Bases of Accounting

  1. Cash Basis Of Accounting – Cash basis of accounting is a system in which transactions are recorded when cash is transacted, whether received or paid. It means, revenue is recognized on receipt of cash. Likewise, expenses are recorded as incurred when they have been paid. The difference between the total income and total expenses represents Profit or Loss of a business for the accounting period. Thus, when Cash Basis of Accounting is followed, outstanding and prepaid expenses and income received in advance or accrued incomes are not considered.

2. Accrual Basis of Accounting – Under Accrual Basis of Accounting, unlike under Cash Basis of Accounting, income is recorded as income when it is earned or accrued. For example, credit sale is recognized as sale irrespective of the fact whether amount has been received or not. Similarly, if an expense has been incurred but payment has not been made, it will be recorded as an expense. For example, rent for the month of March, 2021 has not been paid. It will still be recorded as an expense because it had become due.

  1. Both Cash and credit transactions are recorded
  2. Prepaid and outstanding expenses are accounted in the profit and loss Account. Accrued income and income received in advance are also accounted and shown in the Balance sheet.
  3. The accrual Basis of Accounting requires technical knowledge as many adjustments like prepaid, outstanding, capital and revenue and required to be made.
  4. Correct profit or loss is ascertained because it records both cash and credit transactions.
  1. Cash Transactions are recorded.
  2. Prepaid and outstanding expenses are not adjusted. Similarly, accrued income and income received in advance are not adjusted.
  3. It does not require much of technical knowledge as is required for Accrual Basis of Accounting.
  4. Correct profit or loss is not ascertained because it records only cash transactions.

PRACTICAL PROBLEMS

  1. During the year ended 31st March, 2025, Mohan, had cash sales of Rs.90,000 and credit sales of Rs.60,000. His expenses for the year were Rs.70,000 out which Rs.30,000 is yet to be paid. Find Mohan’s income for the year following the Cash Basis of Accounting.

Answer:

Cash sales = 90,000

Total Expenses = 70,000

Outstanding Expenses = 30,000

Cash Expenses = 70,000 – 30,000

                           = 40,000

Mohan’s income for 2025 = 90,000 – 40,000

                                              = 50,000

2. Taking the value given in 1 above, determine the income according to the Accrual Basis of Accounting.

Answer:-

Mohan’s income for first year – Second year accrual basis of accounting

               = total Sales – total expenses

              = Cash sales + Credit Sales – total expenses

              = Rs.90,000 + Rs.60,000 – Rs.70,000

              = Rs.1,50,000 – 70,000

             = Rs.80,000

3.In the financial year 2024-25, Shiva earned total revenue of Rs.3,45,000, out of which Rs.2,35,000 was received. Total expenses paid by him were Rs.2,20,000, out of which Rs.10,000 relate to 2025-26. Expenses of Rs.15,000 are still outstanding. Ascertain Shiva’s income for 2024-25 as per:

  • Cash Basis of Accounting
  • Accrual Basis of Accounting.

Answer:-

  • Cash Basis of Accounting

Identify cash received: Revenue received  = Rs.2,35,000.

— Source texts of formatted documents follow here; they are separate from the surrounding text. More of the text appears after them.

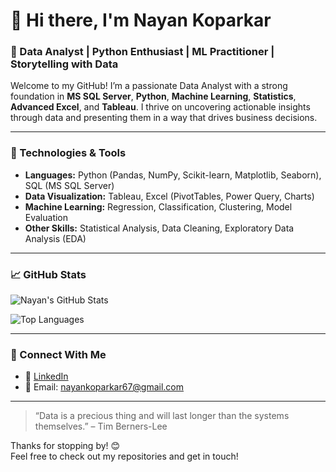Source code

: # 👋 Hi there, I'm Nayan Koparkar

### 🧠 Data Analyst | Python Enthusiast | ML Practitioner | Storytelling with Data

Welcome to my GitHub! I’m a passionate Data Analyst with a strong foundation in **MS SQL Server**, **Python**, **Machine Learning**, **Statistics**, **Advanced Excel**, and **Tableau**. I thrive on uncovering actionable insights through data and presenting them in a way that drives business decisions.

---

### 🚀 Technologies & Tools

- **Languages:** Python (Pandas, NumPy, Scikit-learn, Matplotlib, Seaborn), SQL (MS SQL Server)
- **Data Visualization:** Tableau, Excel (PivotTables, Power Query, Charts)
- **Machine Learning:** Regression, Classification, Clustering, Model Evaluation
- **Other Skills:** Statistical Analysis, Data Cleaning, Exploratory Data Analysis (EDA)


---

### 📈 GitHub Stats

![Nayan's GitHub Stats](https://github-readme-stats.vercel.app/api?username=Nayankoparkar&...)


![Top Languages](https://github-readme-stats.vercel.app/api/top-langs/?username=Nayankoparkar&layout=compact&theme=calm)

---

### 🤝 Connect With Me

- 💼 [LinkedIn](https://www.linkedin.com/in/contactnayankoparkar)
- 📧 Email: nayankoparkar67@gmail.com

---

> “Data is a precious thing and will last longer than the systems themselves.” – Tim Berners-Lee

Thanks for stopping by! 😊  
Feel free to check out my repositories and get in touch!

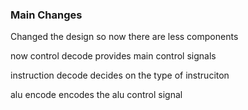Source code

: ### Main Changes

Changed the design so now there are less components

now control decode provides main control signals

instruction decode decides on the type of instruciton

alu encode encodes the alu control signal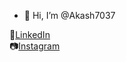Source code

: - 👋 Hi, I’m @Akash7037


🔗[LinkedIn](https://www.linkedin.com/in/akash-re-b96b7b332?trk=feed-detail_main-feed-card_feed-actor-name)  
📷[Instagram](https://www.instagram.com/creators_akash_arun/#)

Identify cash paid : Expenses paid = Rs.2,20,000

Calculate income: Cash received – Cash paid

                               =  2,35,000 – 2,20,000

                               = Rs.15.000

  • Accrual basis accounting

Identify total expenses for the period = Expenses paid (Rs.2,20,000) – Expenses relating to 2025-26 (Rs.10,000) + Outstanding expenses (Rs.15,000)

                            = 2,20,000 – 10,000 + 15,000

                            = 1,20,000

4.Naren gave following information about his income and expenses for the year ended 31st March, 2025:

Expenses paid                                                                           1,80,000

Exp. paid in advance (not included in above)                         20,000

Exp. Not yet paid                                                                          10,000

Income received                                                                        2,40,000

Income received in advance (included in Income Received) 15,000

Income not yet received                                                                12,000

Find the net income or profit of Naren if he adopts (i) Cash Basis of Accounting, and (ii) Accrual Basis of Accounting.

Answer:-

  • Cash Basis

Income              =   Rs.2,40,000

Expenses          =    Rs.180,000

Profit                 =   Rs.240,000 – Rs.180,000

                           =    Rs.60,000

  • Accrual Basis:

Total income    =    Rs.2,40,000 – Rs.15,000 (advance) + 12,000

                           =    Rs.2,37,000

Total expenses =   Rs.180,000 – Rs.20,000 (advance) + Rs.10,000

                            =    Rs.170,000

Profit                  =    Rs.237,000 – Rs.170,000

                            = 67,000

5.Pawan gives the following information about his income and expenses for the year ended 31st March, 2025”

  
Exp. Paid Exp.
paid in advance Outstanding expenses
80,000
20,000
10,000
Income received Income received in adv. Income earned but not received1,20,000
15,000
12,000

Compute the net income of Pawan if he adopts (i) Cash Basis of Accounting, and (ii) Accrual Basis of Accounting.

Ans Cash Basis of Accounting

In cash basis, only actual cash transactions (received/paid) are considered.

Income: ₹1,20,000 (only received income is considered)

Expenses: ₹80,000 (only paid expenses are considered)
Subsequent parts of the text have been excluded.